The problem:
The records below must be reproduced exactly, excluding any pictures.

Records to process:
>>>

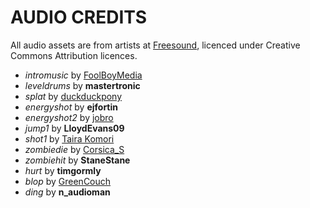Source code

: AUDIO CREDITS
=============

All audio assets are from artists at [Freesound](http://freesound.org), licenced under Creative Commons Attribution licences.

* *intromusic* by [FoolBoyMedia](http://www.foolboymedia.co.uk/)
* *leveldrums* by **mastertronic**
* *splat* by [duckduckpony](http://www.bryanvbecker.com/)
* *energyshot* by **ejfortin**
* *energyshot2* by [jobro](http://audiojungle.net/user/jobromedia/portfolio)
* *jump1* by **LloydEvans09**
* *shot1* by [Taira Komori](http://taira-komori.jpn.org/freesounden.html)
* *zombiedie* by [Corsica_S](http://www.facebook.com/corsica.ess)
* *zombiehit* by **StaneStane**
* *hurt* by **timgormly**
* *blop* by [GreenCouch](http://www.greencouch.nl/)
* *ding* by **n_audioman**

<<<

Output of the exercise:
Source code

: AUDIO CREDITS
=============

All audio assets are from artists at [Freesound](http://freesound.org), licenced under Creative Commons Attribution licences.

* *intromusic* by [FoolBoyMedia](http://www.foolboymedia.co.uk/)
* *leveldrums* by **mastertronic**
* *splat* by [duckduckpony](http://www.bryanvbecker.com/)
* *energyshot* by **ejfortin**
* *energyshot2* by [jobro](http://audiojungle.net/user/jobromedia/portfolio)
* *jump1* by **LloydEvans09**
* *shot1* by [Taira Komori](http://taira-komori.jpn.org/freesounden.html)
* *zombiedie* by [Corsica_S](http://www.facebook.com/corsica.ess)
* *zombiehit* by **StaneStane**
* *hurt* by **timgormly**
* *blop* by [GreenCouch](http://www.greencouch.nl/)
* *ding* by **n_audioman**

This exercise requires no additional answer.